Kedua orangtua Usman sangat berduka meskipun tetap berusaha tegar. Sebelum Usman, mereka pernah kehilangan anak laki-lakinya yang memilih jalan sebagai pejuang kemerdekaan. Duka itu bukan yang pertama bagi pasangan suami istri ini.

 

3 dari 3 halaman

Pernah Dilarang Mendaftar Tentara

Adalah Ahmad Khusni, kakak pertama Usman Janatin yang menginspirasi Usman masuk ke kesatuan KKO (sekarang Marinir TNI AL). Khusni kehilangan kakinya dalam sebuah peperangan.

Tentara Belanda menembak granat yang disematkan di paha kaki kanannya. Granat itu meledak dan menghancurkan kakinya. Meskipun sempat mendapat perawatan, namuk akhirnya dia gugur.

“Waktu itu minta obatnya ke dokter pertama di Purbalingga, mintanya pun pura-pura merampas dengan mengikat dokternya. Karena kalau ketahuan membantu gerilyawan bisa dihukum,”kata dia.

Usman merasa terpanggil mengikuti jejak kakaknya. Ia pun meminta izin orangtua untuk mendaftar KKO. Namun orangtuanya menolaknya mentah-mentah.

Mereka tak mau kehilangan anaknya untuk kesekian kali. Sebab, ketiga anaknya yang bernama Ahmad Khusni, Ahmad Khuneni, dan Ahmad Matori semua menjadi pejuang kemerdekaan. Mereka bergerilya keluar masuk hutan.

Ketika kangen orangtua, mereka pulang ke rumah. Namun seringkali ketika baru bertemu beberapa menit, patroli tentara Belanda datang sehingga mereka buru-buru kabur masuk ke pedalaman hutan.

“Orangtuanya tidak mau hal itu terulang pada Usman,” ujarnya.

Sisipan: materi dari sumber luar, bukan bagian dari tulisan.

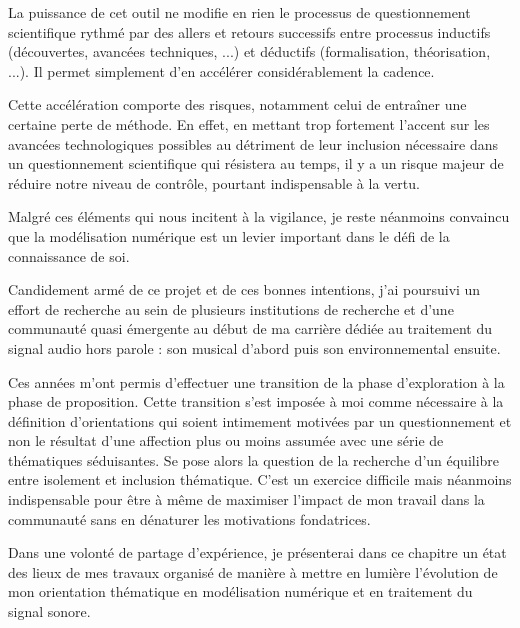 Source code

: La puissance de cet outil ne modifie en rien le processus de questionnement scientifique rythmé par des allers et retours successifs entre processus inductifs (découvertes, avancées techniques, ...) et déductifs (formalisation, théorisation, ...). Il permet simplement d'en accélérer considérablement la cadence.

Cette accélération comporte des risques, notamment celui de entraîner une certaine perte de méthode. En effet, en mettant trop fortement l'accent sur les avancées technologiques possibles au détriment de leur inclusion nécessaire dans un questionnement scientifique qui résistera au temps, il y a un risque majeur de réduire notre niveau de contrôle, pourtant indispensable à la vertu.


Malgré ces éléments qui nous incitent à la vigilance, je reste néanmoins convaincu que la modélisation numérique est un levier important dans le défi de la connaissance de soi.

Candidement armé de ce projet et de ces bonnes intentions, j'ai poursuivi un effort de recherche au sein de plusieurs institutions de recherche et d'une communauté quasi émergente au début de ma carrière dédiée au traitement du signal audio \og hors parole \fg : son musical d'abord puis son environnemental ensuite. %

Ces années m'ont permis d'effectuer une transition de la phase d'exploration à la phase de proposition. Cette transition s'est imposée à moi comme nécessaire à la définition d'orientations qui soient intimement motivées par un questionnement et non le résultat d'une affection plus ou moins assumée avec une série de thématiques séduisantes. Se pose alors la question de la recherche d'un équilibre entre isolement et inclusion thématique. C'est un exercice difficile mais néanmoins indispensable pour être à même de maximiser l'impact de mon travail dans la communauté sans en dénaturer les motivations fondatrices.

Dans une volonté de partage d'expérience, je présenterai dans ce chapitre un état des lieux de mes travaux organisé de manière à mettre en lumière l'évolution de mon orientation thématique en modélisation numérique et en traitement du signal sonore.

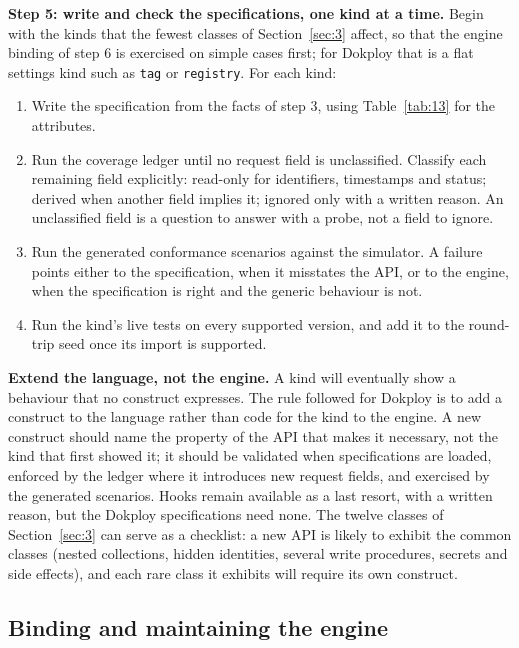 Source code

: \textbf{Step 5: write and check the specifications, one kind at a time.} Begin with the kinds that the
fewest classes of Section~\ref{sec:3} affect, so that the engine binding of step 6 is exercised on simple cases
first; for Dokploy that is a flat settings kind such as \texttt{tag} or \texttt{registry}. For each kind:

\begin{enumerate}
\def\labelenumi{\arabic{enumi}.}
\item
  Write the specification from the facts of step 3, using Table~\ref{tab:13} for the attributes.
\item
  Run the coverage ledger until no request field is unclassified. Classify each remaining field
  explicitly: read-only for identifiers, timestamps and status; derived when another field implies
  it; ignored only with a written reason. An unclassified field is a question to answer with a probe,
  not a field to ignore.
\item
  Run the generated conformance scenarios against the simulator. A failure points either to the
  specification, when it misstates the API, or to the engine, when the specification is right and
  the generic behaviour is not.
\item
  Run the kind's live tests on every supported version, and add it to the round-trip seed once its
  import is supported.
\end{enumerate}

\textbf{Extend the language, not the engine.} A kind will eventually show a behaviour that no construct
expresses. The rule followed for Dokploy is to add a construct to the language rather than code for
the kind to the engine. A new construct should name the property of the API that makes it necessary,
not the kind that first showed it; it should be validated when specifications are loaded, enforced by
the ledger where it introduces new request fields, and exercised by the generated scenarios. Hooks
remain available as a last resort, with a written reason, but the Dokploy specifications need none.
The twelve classes of Section~\ref{sec:3} can serve as a checklist: a new API is likely to exhibit the common
classes (nested collections, hidden identities, several write procedures, secrets and side effects),
and each rare class it exhibits will require its own construct.

\subsection{Binding and maintaining the engine}\label{sec:8.3}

Namun Usman tetap mendaftar tanpa sepengetahuan orangtuanya. Orangtua baru tahu sebelum Usman berangkat bertugas ke Papua. Rasa cintanya pada tanah air tak bisa dibendung. Ia buktikan cintanya untuk negara dengan mengorbankan nyawanya di usianya yang baru 25 tahun.